Halloween is Grinch Night (1977)

Dr. Seuss’s “The Grinch that Stole Christmas” was about the materialism of Christmas, and how it’s the spirit that counts. “Halloween is Grinch Night” is about how you—uh—shouldn’t let… Grinches… ruin Halloween for you. And stuff…? Despite being written by Dr. Seuss, “Halloween is Grinch Night” is a weak prequel that doesn’t quite bind with the “Christmas” exploits of our angry green monster. For one, his dog Max leaves him in the final scene when he fails to hurt Whoville on “Grinch Night,” thus there’s not a lot of explanation when he’s back in the actual short film. Also, the animation compared to the original is so drastic, it’s distracting.

“Halloween is Grinch Night” looks like it was made in a rush in an attempt to catch the momentum of the Christmas special. But where Chuck Jones’ animation was pronounced, measured, and elegant, this just looks shoddy and hackneyed. Ultimately, “Halloween is Grinch Night” is about facing your fears, and our hero from Whoville Euchariah has to face the Grinch, who does his best to frighten him. In the climax, he even unleashes all of his scares available in his Paraphernilia Wagon. Euchariah is swept in to Mt. Crumpit accidentally due to horrible winds, and he encounters the dreaded Grinch and his dog Max. The Grinch plans to use his Paraphernilia Wagon to hurt Whoville, by unleash terrors, and Euchariah decides to distract him as long as he can and wait out the night.

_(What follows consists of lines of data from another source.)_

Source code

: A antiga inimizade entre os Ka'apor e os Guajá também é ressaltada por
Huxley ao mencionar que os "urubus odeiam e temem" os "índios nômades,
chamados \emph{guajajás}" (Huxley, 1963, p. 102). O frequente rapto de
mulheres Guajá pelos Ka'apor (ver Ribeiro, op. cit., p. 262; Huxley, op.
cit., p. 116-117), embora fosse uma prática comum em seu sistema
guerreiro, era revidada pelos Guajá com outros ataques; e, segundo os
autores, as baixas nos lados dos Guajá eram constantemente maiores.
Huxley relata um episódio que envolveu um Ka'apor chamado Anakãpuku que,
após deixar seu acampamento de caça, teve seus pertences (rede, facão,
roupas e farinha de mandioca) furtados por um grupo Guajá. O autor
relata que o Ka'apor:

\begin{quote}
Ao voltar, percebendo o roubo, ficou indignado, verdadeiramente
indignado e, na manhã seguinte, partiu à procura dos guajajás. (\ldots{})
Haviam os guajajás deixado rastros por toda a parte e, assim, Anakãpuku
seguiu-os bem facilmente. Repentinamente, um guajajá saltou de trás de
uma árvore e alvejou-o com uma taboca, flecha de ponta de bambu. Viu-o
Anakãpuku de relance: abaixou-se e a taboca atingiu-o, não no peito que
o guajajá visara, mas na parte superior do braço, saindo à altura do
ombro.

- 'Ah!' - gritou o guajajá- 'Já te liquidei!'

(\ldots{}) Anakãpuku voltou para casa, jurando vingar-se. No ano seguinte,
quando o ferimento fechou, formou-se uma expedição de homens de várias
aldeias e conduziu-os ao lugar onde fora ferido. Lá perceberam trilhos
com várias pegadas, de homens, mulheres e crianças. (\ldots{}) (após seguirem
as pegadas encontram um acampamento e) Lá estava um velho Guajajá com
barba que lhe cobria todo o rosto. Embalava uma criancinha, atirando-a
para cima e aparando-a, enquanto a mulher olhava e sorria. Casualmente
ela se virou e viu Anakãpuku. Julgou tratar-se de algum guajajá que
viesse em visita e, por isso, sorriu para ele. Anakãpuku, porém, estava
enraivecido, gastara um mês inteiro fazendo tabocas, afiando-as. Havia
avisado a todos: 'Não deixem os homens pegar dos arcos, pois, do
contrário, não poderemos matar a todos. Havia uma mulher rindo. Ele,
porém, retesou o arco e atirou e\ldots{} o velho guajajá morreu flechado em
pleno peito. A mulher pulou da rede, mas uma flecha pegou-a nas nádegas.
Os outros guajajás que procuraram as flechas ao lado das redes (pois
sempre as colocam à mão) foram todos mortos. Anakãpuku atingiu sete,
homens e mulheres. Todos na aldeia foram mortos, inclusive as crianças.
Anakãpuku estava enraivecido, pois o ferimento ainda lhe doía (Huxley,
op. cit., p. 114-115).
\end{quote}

“Halloween is Grinch Night” is such a lackluster prequel to “Christmas,” and doesn’t quite amount to a lot of the poetic commentary and subtlety that the Christmas original had. Not to mention the protagonists are shockingly irritating as they not only identify each by name every second, but you can sense Seuss struggling to rhyme Euchariah, Josiah, and Mariah with literally anything. One character actually rhymes “hurt” with “thurt” (Who speak for “thought,” apparently). Hans Conried does an okay job replacing Boris Karloff as The Grinch, it’s just this prequel is so uninspired and lackluster, that he never quite shines. The movie also brings up the inadvertent scenario that maybe to stop the Grinch once and for all, the Whos in Whoville should stop announcing their holidays and play it low key. That would work wonders, in the long run.

  • I think you hit why it just never became a classic. People can innately feel the heart in something done well and with passion. This was just to ride the coat-tails.

    • FlixtheCat

      Agreed. I am a big Dr. Seuss nut, but this didn’t click with me.